> **Exercise description**:
Your result should be every line of the records below that contains the word "vendor".

> **Records for processing**:
┌──

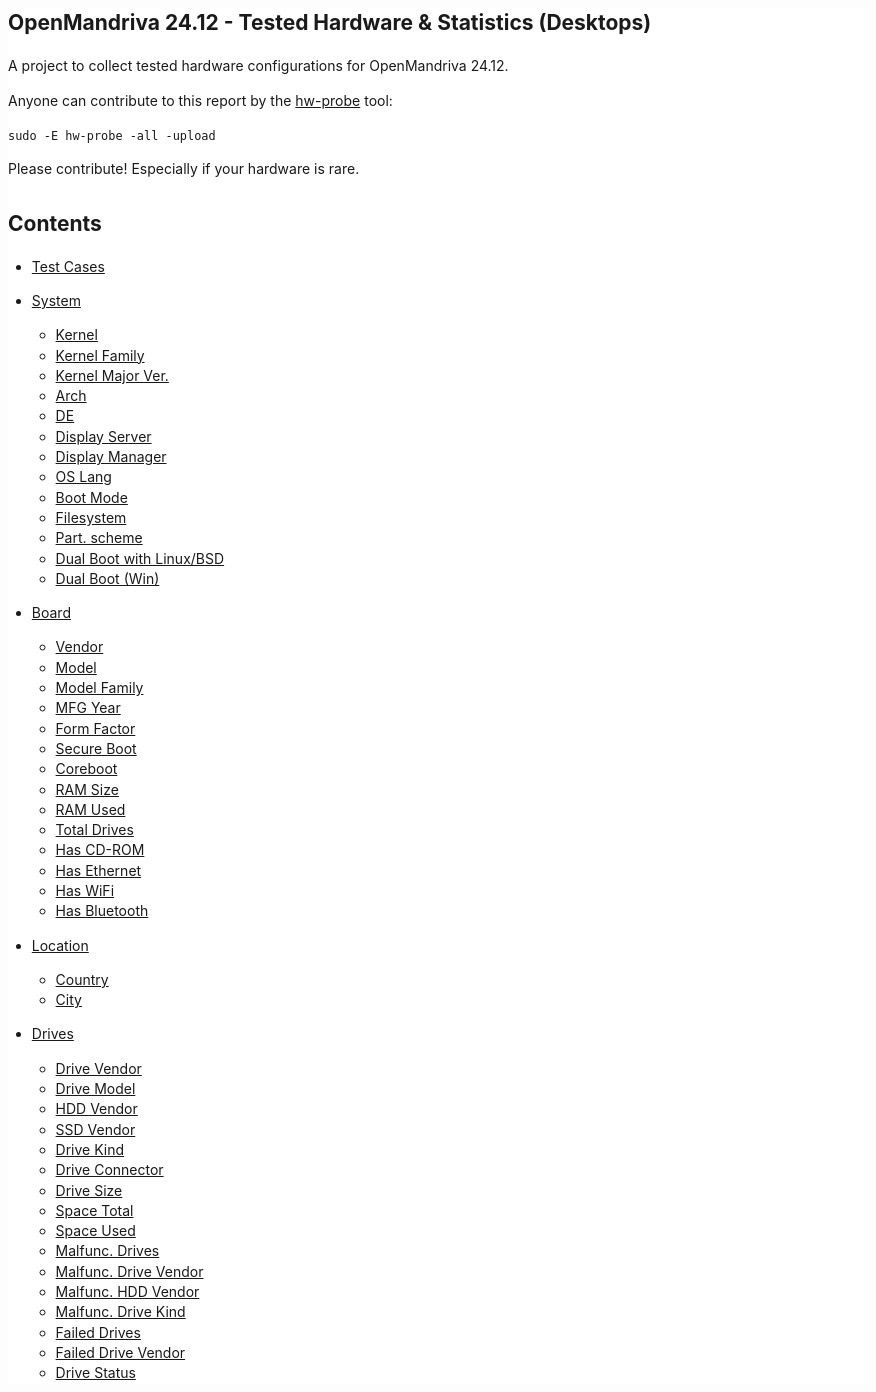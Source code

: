 OpenMandriva 24.12 - Tested Hardware & Statistics (Desktops)
------------------------------------------------------------

A project to collect tested hardware configurations for OpenMandriva 24.12.

Anyone can contribute to this report by the [hw-probe](https://github.com/linuxhw/hw-probe) tool:

    sudo -E hw-probe -all -upload

Please contribute! Especially if your hardware is rare.

Contents
--------

* [ Test Cases ](#test-cases)

* [ System ](#system)
  - [ Kernel                   ](#kernel)
  - [ Kernel Family            ](#kernel-family)
  - [ Kernel Major Ver.        ](#kernel-major-ver)
  - [ Arch                     ](#arch)
  - [ DE                       ](#de)
  - [ Display Server           ](#display-server)
  - [ Display Manager          ](#display-manager)
  - [ OS Lang                  ](#os-lang)
  - [ Boot Mode                ](#boot-mode)
  - [ Filesystem               ](#filesystem)
  - [ Part. scheme             ](#part-scheme)
  - [ Dual Boot with Linux/BSD ](#dual-boot-with-linuxbsd)
  - [ Dual Boot (Win)          ](#dual-boot-win)

* [ Board ](#board)
  - [ Vendor                   ](#vendor)
  - [ Model                    ](#model)
  - [ Model Family             ](#model-family)
  - [ MFG Year                 ](#mfg-year)
  - [ Form Factor              ](#form-factor)
  - [ Secure Boot              ](#secure-boot)
  - [ Coreboot                 ](#coreboot)
  - [ RAM Size                 ](#ram-size)
  - [ RAM Used                 ](#ram-used)
  - [ Total Drives             ](#total-drives)
  - [ Has CD-ROM               ](#has-cd-rom)
  - [ Has Ethernet             ](#has-ethernet)
  - [ Has WiFi                 ](#has-wifi)
  - [ Has Bluetooth            ](#has-bluetooth)

* [ Location ](#location)
  - [ Country                  ](#country)
  - [ City                     ](#city)

* [ Drives ](#drives)
  - [ Drive Vendor             ](#drive-vendor)
  - [ Drive Model              ](#drive-model)
  - [ HDD Vendor               ](#hdd-vendor)
  - [ SSD Vendor               ](#ssd-vendor)
  - [ Drive Kind               ](#drive-kind)
  - [ Drive Connector          ](#drive-connector)
  - [ Drive Size               ](#drive-size)
  - [ Space Total              ](#space-total)
  - [ Space Used               ](#space-used)
  - [ Malfunc. Drives          ](#malfunc-drives)
  - [ Malfunc. Drive Vendor    ](#malfunc-drive-vendor)
  - [ Malfunc. HDD Vendor      ](#malfunc-hdd-vendor)
  - [ Malfunc. Drive Kind      ](#malfunc-drive-kind)
  - [ Failed Drives            ](#failed-drives)
  - [ Failed Drive Vendor      ](#failed-drive-vendor)
  - [ Drive Status             ](#drive-status)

└──

> **Written reply**:
  - [ Vendor                   ](#vendor)
  - [ Drive Vendor             ](#drive-vendor)
  - [ HDD Vendor               ](#hdd-vendor)
  - [ SSD Vendor               ](#ssd-vendor)
  - [ Malfunc. Drive Vendor    ](#malfunc-drive-vendor)
  - [ Malfunc. HDD Vendor      ](#malfunc-hdd-vendor)
  - [ Failed Drive Vendor      ](#failed-drive-vendor)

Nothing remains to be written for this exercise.